[EXERCISE GOAL] Output the lines of the records exactly, from the first through the one containing "- 使用[cross-env". Omit all pictures.

[Saved data entries]
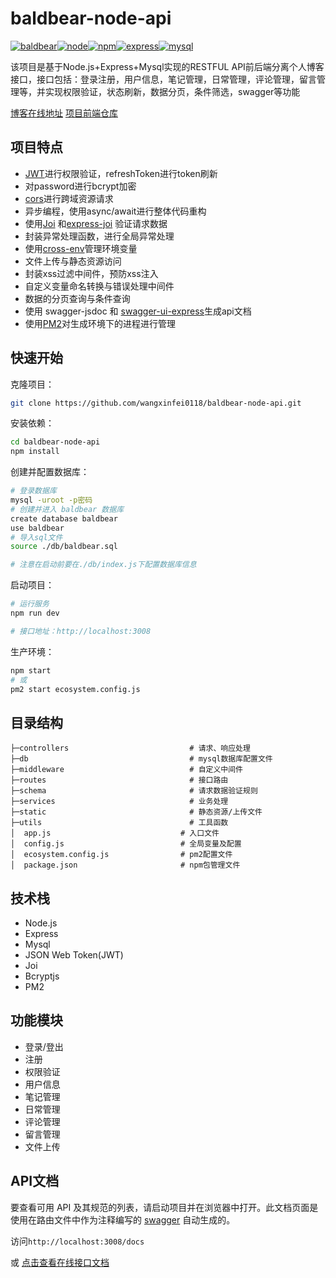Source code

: # baldbear-node-api

[![baldbear](https://img.shields.io/badge/%E7%A7%83%E5%A4%B4%E7%86%8A-%40baldbear-brightgreen)](http://baldbear.cn/)[![node](https://img.shields.io/badge/node-v14.19.0-blue)](https://nodejs.org/)[![npm](https://img.shields.io/badge/npm-v6.14.16-blue)](https://www.npmjs.com/)[![express](https://img.shields.io/badge/express-%5E4.17.1-blue)](https://expressjs.com/)[![mysql](https://img.shields.io/badge/mysql-v5.7-blue)](https://www.mysql.com/)

该项目是基于Node.js+Express+Mysql实现的RESTFUL API前后端分离个人博客接口，接口包括：登录注册，用户信息，笔记管理，日常管理，评论管理，留言管理等，并实现权限验证，状态刷新，数据分页，条件筛选，swagger等功能

[博客在线地址](http://baldbear.cn)   [项目前端仓库](https://github.com/wangxinfei0118/baldbear-blog) 

## 项目特点

- [JWT](https://github.com/auth0/node-jsonwebtoken)进行权限验证，refreshToken进行token刷新
- 对password进行bcrypt加密
- [cors](https://github.com/expressjs/cors)进行跨域资源请求
- 异步编程，使用async/await进行整体代码重构
- 使用[Joi](https://github.com/hapijs/joi) 和[express-joi](https://www.npmjs.com/package/@escook/express-joi) 验证请求数据
- 封装异常处理函数，进行全局异常处理
- 使用[cross-env](https://github.com/kentcdodds/cross-env#readme)管理环境变量
- 文件上传与静态资源访问
- 封装xss过滤中间件，预防xss注入
- 自定义变量命名转换与错误处理中间件
- 数据的分页查询与条件查询
- 使用 swagger-jsdoc 和 [swagger-ui-express](https://github.com/scottie1984/swagger-ui-express)生成api文档
- 使用[PM2](https://pm2.keymetrics.io/)对生成环境下的进程进行管理

## 快速开始

克隆项目：

```bash
git clone https://github.com/wangxinfei0118/baldbear-node-api.git
```

安装依赖：

```bash
cd baldbear-node-api
npm install
```

创建并配置数据库：

```bash
# 登录数据库
mysql -uroot -p密码
# 创建并进入 baldbear 数据库
create database baldbear
use baldbear
# 导入sql文件
source ./db/baldbear.sql

# 注意在启动前要在./db/index.js下配置数据库信息
```

启动项目：

```bash
# 运行服务
npm run dev

# 接口地址：http://localhost:3008
```

生产环境：

```bash
npm start
# 或
pm2 start ecosystem.config.js
```

## 目录结构

```
├─controllers                           # 请求、响应处理 
├─db                                  	# mysql数据库配置文件
├─middleware                            # 自定义中间件
├─routes                                # 接口路由
├─schema                                # 请求数据验证规则
├─services                              # 业务处理
├─static                                # 静态资源/上传文件
├─utils                                 # 工具函数
│  app.js                             # 入口文件
│  config.js                          # 全局变量及配置
│  ecosystem.config.js                # pm2配置文件
│  package.json                       # npm包管理文件
```

## 技术栈

- Node.js
- Express
- Mysql
- JSON Web Token(JWT)
- Joi
- Bcryptjs
- PM2

## 功能模块

- 登录/登出
- 注册
- 权限验证
- 用户信息
- 笔记管理
- 日常管理
- 评论管理
- 留言管理
- 文件上传

## API文档

要查看可用 API 及其规范的列表，请启动项目并在浏览器中打开。此文档页面是使用在路由文件中作为注释编写的 [swagger](https://swagger.io/) 自动生成的。

访问`http://localhost:3008/docs`

或 [点击查看在线接口文档](http://api.baldbear.cn/docs/) 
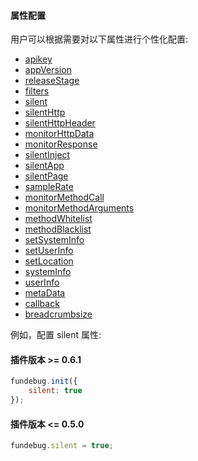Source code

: #### 属性配置

用户可以根据需要对以下属性进行个性化配置:

-   [apikey](./apikey.md)
-   [appVersion](./appversion.md)
-   [releaseStage](./releasestage.md)
-   [filters](./filters.md)
-   [silent](./silent.md)
-   [silentHttp](./silenthttp.md)
-   [silentHttpHeader](./silenthttpheader.md)
-   [monitorHttpData](monitorhttpdata.md)
-   [monitorResponse](monitorResponse.md)
-   [silentInject](./silentinject.md)
-   [silentApp](./silentapp.md)
-   [silentPage](./silentpage.md)
-   [sampleRate](./samplerate.md)
-   [monitorMethodCall](monitormethodcall.md)
-   [monitorMethodArguments](monitormethodarguments.md)
-   [methodWhitelist](methodwhitelist.md)
-   [methodBlacklist](methodblacklist.md)
-   [setSystemInfo](setsysteminfo.md)
-   [setUserInfo](setuserinfo.md)
-   [setLocation](setlocation.md)
-   [systemInfo](./systeminfo.md)
-   [userInfo](./userinfo.md)
-   [metaData](metadata.md)
-   [callback](callback.md)
-   [breadcrumbsize](breadcrumbsize.md)

例如，配置 silent 属性:

#### 插件版本 >= 0.6.1

```js
fundebug.init({
    silent: true
});
```

#### 插件版本 <= 0.5.0

```js
fundebug.silent = true;
```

[THE ANSWER]
Source code

: # baldbear-node-api

[![baldbear](https://img.shields.io/badge/%E7%A7%83%E5%A4%B4%E7%86%8A-%40baldbear-brightgreen)](http://baldbear.cn/)[![node](https://img.shields.io/badge/node-v14.19.0-blue)](https://nodejs.org/)[![npm](https://img.shields.io/badge/npm-v6.14.16-blue)](https://www.npmjs.com/)[![express](https://img.shields.io/badge/express-%5E4.17.1-blue)](https://expressjs.com/)[![mysql](https://img.shields.io/badge/mysql-v5.7-blue)](https://www.mysql.com/)

该项目是基于Node.js+Express+Mysql实现的RESTFUL API前后端分离个人博客接口，接口包括：登录注册，用户信息，笔记管理，日常管理，评论管理，留言管理等，并实现权限验证，状态刷新，数据分页，条件筛选，swagger等功能

[博客在线地址](http://baldbear.cn)   [项目前端仓库](https://github.com/wangxinfei0118/baldbear-blog) 

## 项目特点

- [JWT](https://github.com/auth0/node-jsonwebtoken)进行权限验证，refreshToken进行token刷新
- 对password进行bcrypt加密
- [cors](https://github.com/expressjs/cors)进行跨域资源请求
- 异步编程，使用async/await进行整体代码重构
- 使用[Joi](https://github.com/hapijs/joi) 和[express-joi](https://www.npmjs.com/package/@escook/express-joi) 验证请求数据
- 封装异常处理函数，进行全局异常处理
- 使用[cross-env](https://github.com/kentcdodds/cross-env#readme)管理环境变量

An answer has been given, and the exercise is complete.